WHAT TO DO: Your job is to give again, exactly and with no additions, the lines in the records below from the one with "# Miscelaneous" through the one with "These are accomplished", both included. Omit the pictures.

SUPPLIED DATA:

_____

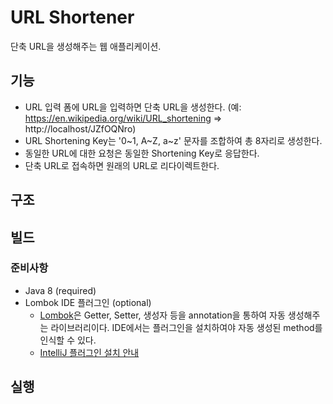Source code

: # URL Shortener
단축 URL을 생성해주는 웹 애플리케이션.

## 기능
* URL 입력 폼에 URL을 입력하면 단축 URL을 생성한다. (예: https://en.wikipedia.org/wiki/URL_shortening => http://localhost/JZfOQNro)
* URL Shortening Key는 '0~1, A~Z, a~z' 문자를 조합하여 총 8자리로 생성한다.
* 동일한 URL에 대한 요청은 동일한 Shortening Key로 응답한다.
* 단축 URL로 접속하면 원래의 URL로 리다이렉트한다.

## 구조

## 빌드

### 준비사항
* Java 8 (required)
* Lombok IDE 플러그인 (optional)
  * [Lombok](https://projectlombok.org/)은 Getter, Setter, 생성자 등을 annotation을 통하여 자동 생성해주는 라이브러리이다. IDE에서는 플러그인을 설치하여야 자동 생성된 method를 인식할 수 있다. 
  * [IntelliJ 플러그인 설치 안내](https://projectlombok.org/setup/intellij)

## 실행
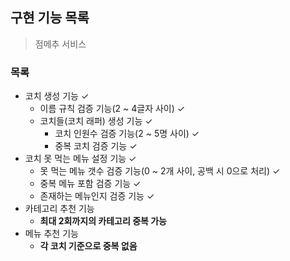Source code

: ## 구현 기능 목록

> 점메추 서비스

### 목록

- 코치 생성 기능 ✓
    - 이름 규칙 검증 기능(2 ~ 4글자 사이) ✓
    - 코치들(코치 래퍼) 생성 기능 ✓
        - 코치 인원수 검증 기능(2 ~ 5명 사이) ✓
        - 중복 코치 검증 기능 ✓
- 코치 못 먹는 메뉴 설정 기능 ✓
    - 못 먹는 메뉴 갯수 검증 기능(0 ~ 2개 사이, 공백 시 0으로 처리) ✓
    - 중복 메뉴 포함 검증 기능 ✓
    - 존재하는 메뉴인지 검증 기능 ✓
- 카테고리 추천 기능
    - **최대 2회까지의 카테고리 중복 가능**
- 메뉴 추천 기능
    - **각 코치 기준으로 중복 없음**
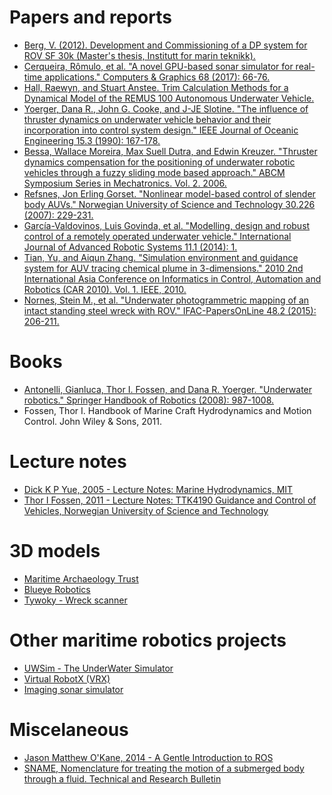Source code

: # Papers and reports 

- [Berg, V. (2012). Development and Commissioning of a DP system for ROV SF 30k (Master's thesis, Institutt for marin teknikk).](https://brage.bibsys.no/xmlui/handle/11250/238170?locale-attribute=no)
- [Cerqueira, Rômulo, et al. "A novel GPU-based sonar simulator for real-time applications." Computers & Graphics 68 (2017): 66-76.](https://www.sciencedirect.com/science/article/pii/S0097849317301371)
- [Hall, Raewyn, and Stuart Anstee. Trim Calculation Methods for a Dynamical Model of the REMUS 100 Autonomous Underwater Vehicle.](http://dspace.dsto.defence.gov.au/dspace/handle/1947/10167})
- [Yoerger, Dana R., John G. Cooke, and J-JE Slotine. "The influence of thruster dynamics on underwater vehicle behavior and their incorporation into control system design." IEEE Journal of Oceanic Engineering 15.3 (1990): 167-178.](http://dx.doi.org/10.1109/48.107145)
- [Bessa, Wallace Moreira, Max Suell Dutra, and Edwin Kreuzer. "Thruster dynamics compensation for the positioning of underwater robotic vehicles through a fuzzy sliding mode based approach." ABCM Symposium Series in Mechatronics. Vol. 2. 2006.](http://www.abcm.org.br/symposium-series/SSM_Vol2/Section_IX_Submarine_Robotics/SSM2_IX_01.pdf)
- [Refsnes, Jon Erling Gorset. "Nonlinear model-based control of slender body AUVs." Norwegian University of Science and Technology 30.226 (2007): 229-231.](https://pdfs.semanticscholar.org/3f47/ebada4bd43db1278b241efa954585a111631.pdf)
- [García-Valdovinos, Luis Govinda, et al. "Modelling, design and robust control of a remotely operated underwater vehicle." International Journal of Advanced Robotic Systems 11.1 (2014): 1.](https://journals.sagepub.com/doi/full/10.5772/56810)
- [Tian, Yu, and Aiqun Zhang. "Simulation environment and guidance system for AUV tracing chemical plume in 3-dimensions." 2010 2nd International Asia Conference on Informatics in Control, Automation and Robotics (CAR 2010). Vol. 1. IEEE, 2010.](https://ieeexplore.ieee.org/abstract/document/5456812/)
- [Nornes, Stein M., et al. "Underwater photogrammetric mapping of an intact standing steel wreck with ROV." IFAC-PapersOnLine 48.2 (2015): 206-211.](https://www.sciencedirect.com/science/article/pii/S2405896315002736)

# Books

- [Antonelli, Gianluca, Thor I. Fossen, and Dana R. Yoerger. "Underwater robotics." Springer Handbook of Robotics (2008): 987-1008.](http://dx.doi.org/10.1007/978-3-540-30301-5_44)
- Fossen, Thor I. Handbook of Marine Craft Hydrodynamics and Motion Control. John Wiley & Sons, 2011.
  
# Lecture notes

- [Dick K P Yue, 2005 - Lecture Notes: Marine Hydrodynamics, MIT](https://ocw.mit.edu/courses/mechanical-engineering/2-20-marine-hydrodynamics-13-021-spring-2005)
- [Thor I Fossen, 2011 - Lecture Notes: TTK4190 Guidance and Control of Vehicles, Norwegian University of Science and Technology](http://www.fossen.biz/wiley/)

# 3D models

- [Maritime Archaeology Trust](https://sketchfab.com/maritimearchaeologytrust)
- [Blueye Robotics](https://sketchfab.com/blueyerobotics)
- [Tywoky - Wreck scanner](https://sketchfab.com/tywoky)

# Other maritime robotics projects

- [UWSim - The UnderWater Simulator](http://www.irs.uji.es/uwsim/)
- [Virtual RobotX (VRX)](https://bitbucket.org/osrf/vrx)
- [Imaging sonar simulator](https://github.com/romulogcerqueira/sonar_simulation-buildconf/)

# Miscelaneous

- [Jason Matthew O'Kane, 2014 - A Gentle Introduction to ROS](https://cse.sc.edu/~jokane/agitr/agitr-letter.pdf)
- [SNAME, Nomenclature for treating the motion of a submerged body through a fluid. Technical and Research Bulletin](https://www.itk.ntnu.no/fag/TTK4190/papers/Sname%201950.PDF)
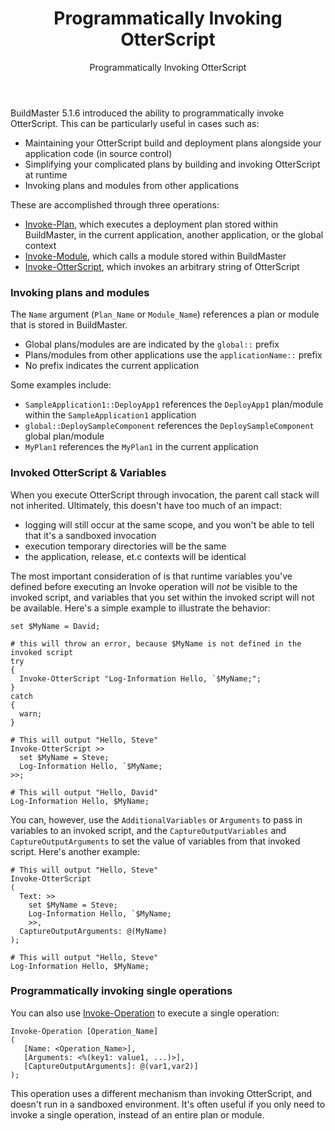 ﻿---
title: Programmatically Invoking OtterScript
subtitle: Programmatically Invoking OtterScript
sequence: 700
keywords: buildmaster, manual
show-headings-in-nav: true
---
BuildMaster 5.1.6 introduced the ability to programmatically invoke OtterScript. This can be particularly useful in cases such as:

 * Maintaining your OtterScript build and deployment plans alongside your application code (in source control)
 * Simplifying your complicated plans by building and invoking OtterScript at runtime
 * Invoking plans and modules from other applications

 These are accomplished through three operations:
 * [Invoke-Plan](/docs/buildmaster/reference/operations/buildmaster/invoke-plan), which executes a deployment plan stored within BuildMaster, in the current application, another application, or the global context
 * [Invoke-Module](/docs/buildmaster/reference/operations/buildmaster/invoke-module), which calls a module stored within BuildMaster
 * [Invoke-OtterScript](/docs/buildmaster/reference/operations/buildmaster/invoke-otterscript), which invokes an arbitrary string of OtterScript

### Invoking plans and modules

The `Name` argument (`Plan_Name` or `Module_Name`) references a plan or module that is stored in BuildMaster.
 * Global plans/modules are are indicated by the `global::` prefix
 * Plans/modules from other applications use the `applicationName::` prefix
 * No prefix indicates the current application

Some examples include:
 * `SampleApplication1::DeployApp1` references the `DeployApp1` plan/module within the `SampleApplication1` application
 * `global::DeploySampleComponent` references the `DeploySampleComponent` global plan/module
 * `MyPlan1` references the `MyPlan1` in the current application
    

### Invoked OtterScript & Variables

When you execute OtterScript through invocation, the parent call stack will not inherited. Ultimately, this doesn't have too much of an impact:

 * logging will still occur at the same scope, and you won't be able to tell that it's a sandboxed invocation
 * execution temporary directories will be the same
 * the application, release, et.c contexts will be identical

The most important consideration of is that runtime variables you've defined before executing an Invoke operation will *not* be visible to the invoked script, and variables that you set within the invoked script will not be available. Here's a simple example to illustrate the behavior:

    set $MyName = David;
    
    # this will throw an error, because $MyName is not defined in the invoked script
    try 
    { 
      Invoke-OtterScript "Log-Information Hello, `$MyName;";
    }
    catch 
    { 
      warn; 
    }
    
    # This will output "Hello, Steve"
    Invoke-OtterScript >>
      set $MyName = Steve;
      Log-Information Hello, `$MyName;
    >>;
    
    # This will output "Hello, David"
    Log-Information Hello, $MyName;

You can, however, use the `AdditionalVariables` or `Arguments` to pass in variables to an invoked script, and the `CaptureOutputVariables` and  `CaptureOutputArguments` to set the value of variables from that invoked script. Here's another example:

    # This will output "Hello, Steve"
    Invoke-OtterScript
    (
      Text: >> 
        set $MyName = Steve;
        Log-Information Hello, `$MyName; 
        >>,
      CaptureOutputArguments: @(MyName)
    );
    
    # This will output "Hello, Steve"
    Log-Information Hello, $MyName;


### Programmatically invoking single operations

You can also use [Invoke-Operation](/docs/buildmaster/reference/operations/general/invoke-operation) to execute a single operation:

    Invoke-Operation [Operation_Name]
    (
       [Name: <Operation_Name>],
       [Arguments: <%(key1: value1, ...)>],
       [CaptureOutputArguments]: @(var1,var2)]
    );

This operation uses a different mechanism than invoking OtterScript, and doesn't run in a sandboxed environment. It's often useful if you only need to invoke a single operation, instead of an entire plan or module.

_____

SOLUTION:
# Miscelaneous

- [Jason Matthew O'Kane, 2014 - A Gentle Introduction to ROS](https://cse.sc.edu/~jokane/agitr/agitr-letter.pdf)
- [SNAME, Nomenclature for treating the motion of a submerged body through a fluid. Technical and Research Bulletin](https://www.itk.ntnu.no/fag/TTK4190/papers/Sname%201950.PDF)
 ﻿---
title: Programmatically Invoking OtterScript
subtitle: Programmatically Invoking OtterScript
sequence: 700
keywords: buildmaster, manual
show-headings-in-nav: true
---
BuildMaster 5.1.6 introduced the ability to programmatically invoke OtterScript. This can be particularly useful in cases such as:

 * Maintaining your OtterScript build and deployment plans alongside your application code (in source control)
 * Simplifying your complicated plans by building and invoking OtterScript at runtime
 * Invoking plans and modules from other applications

 These are accomplished through three operations:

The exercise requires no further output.